Robert comes home in a wheelchair with a home nurse, and doesn't remember what exactly happened. At school, Emma and Kat argue, ending with Kat slapping Emma. Emma then finds Steph's seizure medication and steals it. Angela receives CCTV footage of Steph's dog being taken by Emma. Before she can process it, she hears Steph has died from a seizure, triggered by Emma. Angela confronts Emma, who denies any involvement with Steph or her dog.

Later, Emma stages a scene to steal Robert's painkillers. Outside with him, she pretends to call Nathan, a classmate she likes. When Robert hurts himself and his home nurse wheels him inside, Emma begins to whistle, triggering his memory. He soon gives Emma an ultimatum: go to St. Crispin's or face imprisonment. Angela discovers Emma has antisocial personality disorder. That night, Emma takes a psychopath test and is pleased with the result. Angela meets family friend Brian to ask about the night he shot her brother David. Brian recalls David making a chilling comment about Emma, and Angela finally understands. Emma steals the home nurse's phone, unplugs the landline, and blocks Angela's calls. She invites Kat over, promising to tell her everything. Emma drugs Kat's hot chocolate, then confesses to her crimes. As Kat dies, Emma calls 911 and frames her for an attack and arson.

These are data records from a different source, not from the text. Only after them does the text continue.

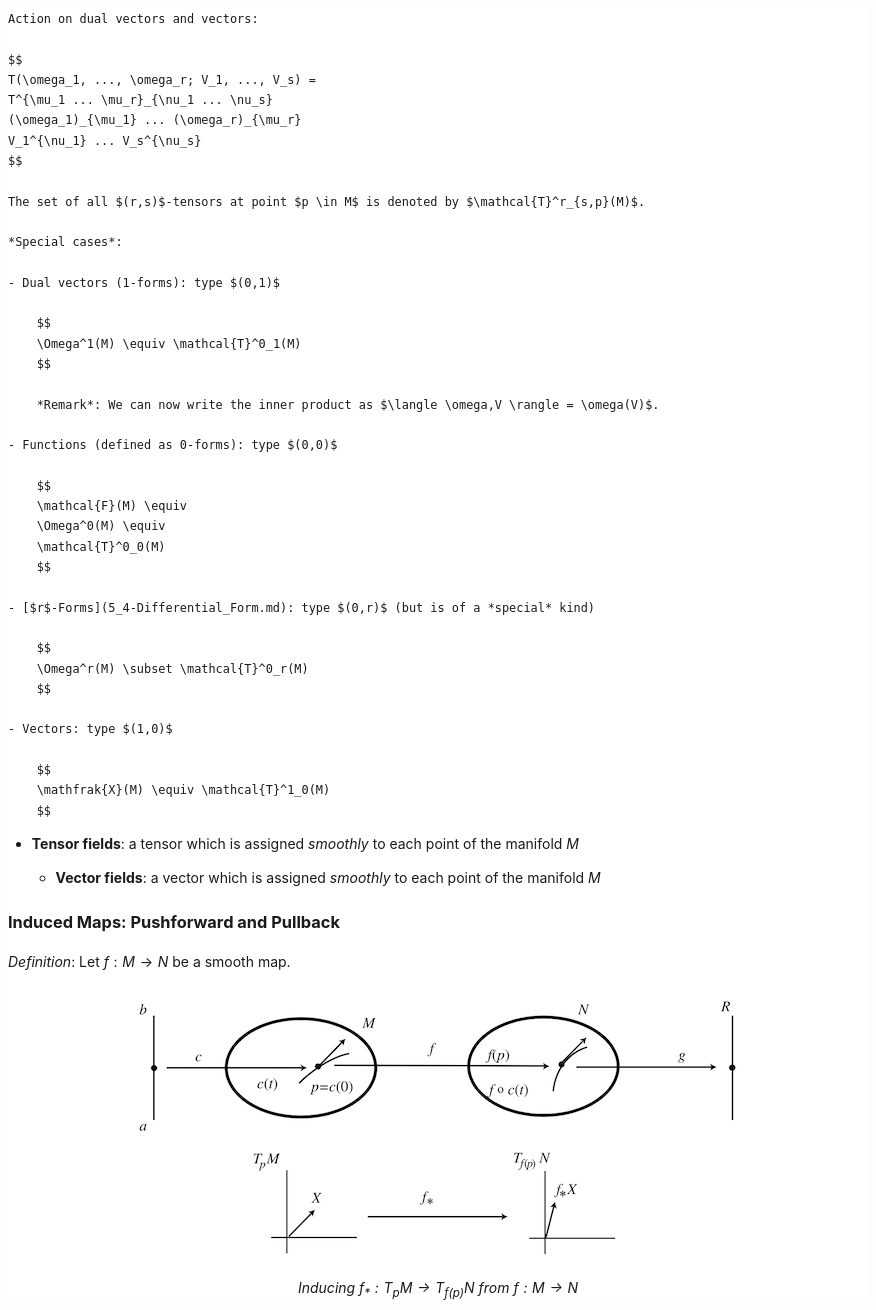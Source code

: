     Action on dual vectors and vectors:

    $$
    T(\omega_1, ..., \omega_r; V_1, ..., V_s) =
    T^{\mu_1 ... \mu_r}_{\nu_1 ... \nu_s}
    (\omega_1)_{\mu_1} ... (\omega_r)_{\mu_r}
    V_1^{\nu_1} ... V_s^{\nu_s}
    $$

    The set of all $(r,s)$-tensors at point $p \in M$ is denoted by $\mathcal{T}^r_{s,p}(M)$.
    
    *Special cases*:

    - Dual vectors (1-forms): type $(0,1)$

        $$
        \Omega^1(M) \equiv \mathcal{T}^0_1(M)
        $$
        
        *Remark*: We can now write the inner product as $\langle \omega,V \rangle = \omega(V)$.
    
    - Functions (defined as 0-forms): type $(0,0)$

        $$
        \mathcal{F}(M) \equiv
        \Omega^0(M) \equiv 
        \mathcal{T}^0_0(M)
        $$

    - [$r$-Forms](5_4-Differential_Form.md): type $(0,r)$ (but is of a *special* kind)

        $$
        \Omega^r(M) \subset \mathcal{T}^0_r(M)
        $$
    
    - Vectors: type $(1,0)$

        $$
        \mathfrak{X}(M) \equiv \mathcal{T}^1_0(M)
        $$

- **Tensor fields**: a tensor which is assigned *smoothly* to each point of the manifold $M$
    
    - **Vector fields**: a vector which is assigned *smoothly* to each point of the manifold $M$

### Induced Maps: Pushforward and Pullback

*Definition*: Let $f: M \rightarrow N$ be a smooth map. 

<center>

![](Fig-5_10.png)   
*Inducing $f_*: T_p M \rightarrow T_{f(p)} N$ from $f: M \rightarrow N$*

Robert hears Cade crying and pushes himself upstairs, only to find a recording in the crib. Emma appears, taunts him, and starts a fire with gasoline. Angela returns and runs inside to save Robert, but they both die from smoke inhalation. Emma carries Cade to safety and plays innocent for arriving firefighters, as Nathan comforts her, unaware of her guilt. Afterward, Emma convinces a social worker to keep her and Cade together. Once alone, she smiles wickedly at the camera.

==Cast==
- Mckenna Grace as Emma Grossman, a teenage girl who is secretly a murderous psychopath
- Michelle Morgan as Angela Grossman, Emma's paternal aunt and a psychiatrist who has raised her since the death of her brother David. She was previously portrayed by Cara Buono in the first film.
- Benjamin Ayres as Robert Costa, Angela's new husband and Emma's paternal uncle by marriage to her Aunt Angela
- Ella Dixon as Kat Sandburg, Emma's new classmate who knows her past
- Marlowe Zimmerman as Stephanie Lowford, the team captain of the dance team and Emma's classmate and friend who has epilepsy.
- Gabriela Bee as Lola, Emma's classmate and friend
- Lucia Walters as Rachel Lowford, Stephanie's mother
- Marlee Walchuk as Cora, a home-health nurse who is hired to help Robert
- Lorne Cardinal as Brian, the property caretaker of the Grossmans' lake house who shot David in self-defense
- Patty McCormack as Dr. March, Emma's therapist. McCormick portrayed Rhoda Penmark, the character upon whom Emma is based, in the original version of The Bad Seed; her last name is also a reference to William March, who wrote the novel upon which the film is based.
- Jude Wilson as Nathan, Emma's friend and love interest

==Production==
In November 2021, a sequel to 2018's The Bad Seed was announced with Louise Archambault to direct from a script written by Ross Burge, his daughter Mckenna Grace, and Barbara Marshall, with Grace reprising her role from the first film. Filming began later that month in Vancouver.

The film was originally scheduled for release on Lifetime on May 30, 2022. On May 25, 2022, the film was delayed to later in the year in light of the Robb Elementary School shooting in Uvalde, Texas. The film ultimately debuted on Lifetime on September 5, 2022.